┏━━

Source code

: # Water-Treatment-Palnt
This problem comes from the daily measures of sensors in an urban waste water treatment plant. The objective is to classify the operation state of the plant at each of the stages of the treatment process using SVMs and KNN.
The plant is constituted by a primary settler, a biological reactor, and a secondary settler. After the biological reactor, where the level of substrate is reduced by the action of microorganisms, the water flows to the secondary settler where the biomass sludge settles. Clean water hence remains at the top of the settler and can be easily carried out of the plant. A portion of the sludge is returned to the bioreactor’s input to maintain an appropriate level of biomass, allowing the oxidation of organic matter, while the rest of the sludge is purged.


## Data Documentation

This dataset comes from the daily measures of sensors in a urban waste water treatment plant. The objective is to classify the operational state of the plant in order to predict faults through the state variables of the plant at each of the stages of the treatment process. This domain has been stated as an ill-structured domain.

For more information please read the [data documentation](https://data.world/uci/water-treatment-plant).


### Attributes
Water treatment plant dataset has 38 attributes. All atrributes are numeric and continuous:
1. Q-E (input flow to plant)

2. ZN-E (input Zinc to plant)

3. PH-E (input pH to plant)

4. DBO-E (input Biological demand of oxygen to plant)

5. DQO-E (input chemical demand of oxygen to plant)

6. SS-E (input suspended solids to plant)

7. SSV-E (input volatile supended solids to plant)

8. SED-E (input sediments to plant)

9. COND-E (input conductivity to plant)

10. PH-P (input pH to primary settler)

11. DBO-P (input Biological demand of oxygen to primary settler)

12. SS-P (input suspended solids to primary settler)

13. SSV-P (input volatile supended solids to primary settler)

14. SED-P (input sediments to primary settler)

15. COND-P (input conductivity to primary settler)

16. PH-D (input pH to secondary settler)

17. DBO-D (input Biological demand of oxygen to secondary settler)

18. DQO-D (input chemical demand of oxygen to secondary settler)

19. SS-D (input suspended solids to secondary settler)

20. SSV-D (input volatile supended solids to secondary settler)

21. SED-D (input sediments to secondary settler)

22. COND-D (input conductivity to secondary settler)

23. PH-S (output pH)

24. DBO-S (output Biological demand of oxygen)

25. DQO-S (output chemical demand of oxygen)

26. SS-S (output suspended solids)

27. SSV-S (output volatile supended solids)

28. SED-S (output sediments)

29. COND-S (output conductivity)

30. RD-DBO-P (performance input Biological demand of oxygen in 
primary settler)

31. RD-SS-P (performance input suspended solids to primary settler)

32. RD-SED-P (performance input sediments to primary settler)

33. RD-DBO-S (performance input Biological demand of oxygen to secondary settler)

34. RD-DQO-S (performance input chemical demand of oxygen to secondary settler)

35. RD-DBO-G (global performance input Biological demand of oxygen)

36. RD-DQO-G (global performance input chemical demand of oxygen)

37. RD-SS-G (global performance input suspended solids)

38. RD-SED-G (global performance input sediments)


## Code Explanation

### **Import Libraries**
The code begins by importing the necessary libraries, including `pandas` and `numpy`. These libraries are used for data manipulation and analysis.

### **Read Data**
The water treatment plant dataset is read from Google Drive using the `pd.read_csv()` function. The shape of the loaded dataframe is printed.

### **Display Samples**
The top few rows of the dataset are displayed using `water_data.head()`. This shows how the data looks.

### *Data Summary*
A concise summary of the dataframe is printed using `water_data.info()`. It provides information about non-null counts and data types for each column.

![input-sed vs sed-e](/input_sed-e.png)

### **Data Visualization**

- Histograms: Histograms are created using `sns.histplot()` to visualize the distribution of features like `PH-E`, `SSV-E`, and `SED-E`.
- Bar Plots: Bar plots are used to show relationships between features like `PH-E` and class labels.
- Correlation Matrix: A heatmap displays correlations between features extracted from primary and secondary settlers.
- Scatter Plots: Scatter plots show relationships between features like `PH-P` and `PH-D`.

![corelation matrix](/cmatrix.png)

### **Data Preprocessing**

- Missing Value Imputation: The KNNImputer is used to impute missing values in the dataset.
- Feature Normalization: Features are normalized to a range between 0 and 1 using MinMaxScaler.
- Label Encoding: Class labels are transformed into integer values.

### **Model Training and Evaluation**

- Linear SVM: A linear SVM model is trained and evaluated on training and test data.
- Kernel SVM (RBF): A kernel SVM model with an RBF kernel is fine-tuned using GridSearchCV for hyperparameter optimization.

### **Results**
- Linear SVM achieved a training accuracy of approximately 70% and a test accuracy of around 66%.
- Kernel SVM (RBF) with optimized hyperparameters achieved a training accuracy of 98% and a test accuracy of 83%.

┗━━

YOUR INSTRUCTIONS
Extract every line above containing the word "with".

OUTPUT FOR THIS EXERCISE
- Kernel SVM (RBF): A kernel SVM model with an RBF kernel is fine-tuned using GridSearchCV for hyperparameter optimization.
- Kernel SVM (RBF) with optimized hyperparameters achieved a training accuracy of 98% and a test accuracy of 83%.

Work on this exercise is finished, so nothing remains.